**What you need to do**: Leaving the pictures aside, transcribe every line below exactly.
++++ Supplied material ++++
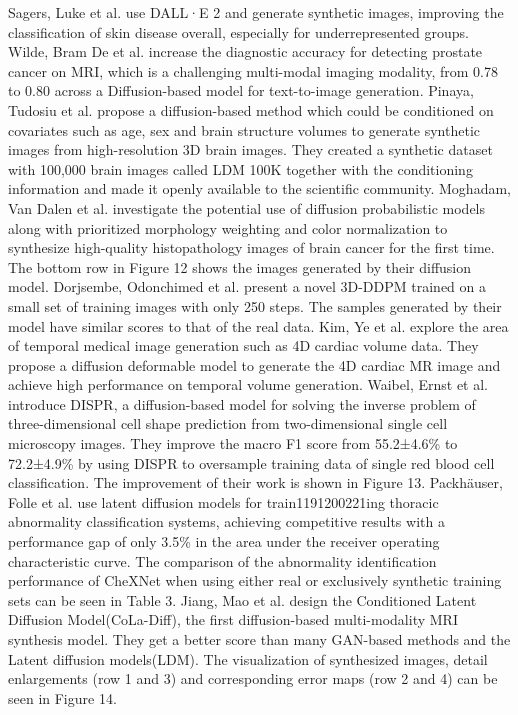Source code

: \documentclass[preprint,12pt,authoryear]{elsarticle}
\begin{document}
Sagers, Luke et al. use DALL·E 2 and generate synthetic images, improving the classification of skin disease overall, especially for underrepresented groups\cite{apl61}. Wilde, Bram De et al. increase the diagnostic accuracy for detecting prostate cancer on MRI, which is a challenging multi-modal imaging modality, from 0.78 to 0.80 across a Diffusion-based model for text-to-image generation\cite{apl62}. Pinaya, Tudosiu et al. propose a diffusion-based method which could be conditioned on covariates such as age, sex and brain structure volumes to generate synthetic images from high-resolution 3D brain images\cite{apl63}. They created a synthetic dataset with 100,000 brain images called LDM 100K together with the conditioning information and made it openly available to the scientific community\cite{apl64}. Moghadam, Van Dalen et al. investigate the potential use of diffusion probabilistic models along with prioritized morphology weighting and color normalization to synthesize high-quality histopathology images of brain cancer for the first time\cite{apl65}. The bottom row in Figure 12 shows the images generated by their diffusion model. Dorjsembe, Odonchimed et al. present a novel 3D-DDPM trained on a small set of training images with only 250 steps\cite{apl80}. The samples generated by their model have similar scores to that of the real data. Kim, Ye et al. explore the area of temporal medical image generation such as 4D cardiac volume data. They propose a diffusion deformable model to generate the 4D cardiac MR image and achieve high performance on temporal volume generation\cite{apl66}. Waibel, Ernst et al. introduce DISPR, a diffusion-based model for solving the inverse problem of three-dimensional cell shape prediction from two-dimensional single cell microscopy images. They improve the macro F1 score from 55.2±4.6\% to 72.2±4.9\% by using DISPR to oversample training data of single red blood cell classification\cite{apl67}. The improvement of their work is shown in Figure 13. Packhäuser, Folle et al. use latent diffusion models for train1191200221ing thoracic abnormality classification systems, achieving competitive results with a performance gap of only 3.5\% in the area under the receiver operating characteristic curve\cite{apl68}. The comparison of the abnormality identification performance of CheXNet when using either real or exclusively synthetic training sets can be seen in Table 3. Jiang, Mao et al. design the Conditioned Latent Diffusion Model(CoLa-Diff), the first diffusion-based multi-modality MRI synthesis model\cite{apl69}. They get a better score than many GAN-based methods and the Latent diffusion models(LDM). The visualization of synthesized images, detail enlargements (row 1 and 3) and corresponding error maps (row 2 and 4) can be seen in Figure 14.
\end{document}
++++
**Your response**:
Source code

: \documentclass[preprint,12pt,authoryear]{elsarticle}
\begin{document}
Sagers, Luke et al. use DALL·E 2 and generate synthetic images, improving the classification of skin disease overall, especially for underrepresented groups\cite{apl61}. Wilde, Bram De et al. increase the diagnostic accuracy for detecting prostate cancer on MRI, which is a challenging multi-modal imaging modality, from 0.78 to 0.80 across a Diffusion-based model for text-to-image generation\cite{apl62}. Pinaya, Tudosiu et al. propose a diffusion-based method which could be conditioned on covariates such as age, sex and brain structure volumes to generate synthetic images from high-resolution 3D brain images\cite{apl63}. They created a synthetic dataset with 100,000 brain images called LDM 100K together with the conditioning information and made it openly available to the scientific community\cite{apl64}. Moghadam, Van Dalen et al. investigate the potential use of diffusion probabilistic models along with prioritized morphology weighting and color normalization to synthesize high-quality histopathology images of brain cancer for the first time\cite{apl65}. The bottom row in Figure 12 shows the images generated by their diffusion model. Dorjsembe, Odonchimed et al. present a novel 3D-DDPM trained on a small set of training images with only 250 steps\cite{apl80}. The samples generated by their model have similar scores to that of the real data. Kim, Ye et al. explore the area of temporal medical image generation such as 4D cardiac volume data. They propose a diffusion deformable model to generate the 4D cardiac MR image and achieve high performance on temporal volume generation\cite{apl66}. Waibel, Ernst et al. introduce DISPR, a diffusion-based model for solving the inverse problem of three-dimensional cell shape prediction from two-dimensional single cell microscopy images. They improve the macro F1 score from 55.2±4.6\% to 72.2±4.9\% by using DISPR to oversample training data of single red blood cell classification\cite{apl67}. The improvement of their work is shown in Figure 13. Packhäuser, Folle et al. use latent diffusion models for train1191200221ing thoracic abnormality classification systems, achieving competitive results with a performance gap of only 3.5\% in the area under the receiver operating characteristic curve\cite{apl68}. The comparison of the abnormality identification performance of CheXNet when using either real or exclusively synthetic training sets can be seen in Table 3. Jiang, Mao et al. design the Conditioned Latent Diffusion Model(CoLa-Diff), the first diffusion-based multi-modality MRI synthesis model\cite{apl69}. They get a better score than many GAN-based methods and the Latent diffusion models(LDM). The visualization of synthesized images, detail enlargements (row 1 and 3) and corresponding error maps (row 2 and 4) can be seen in Figure 14.
\end{document}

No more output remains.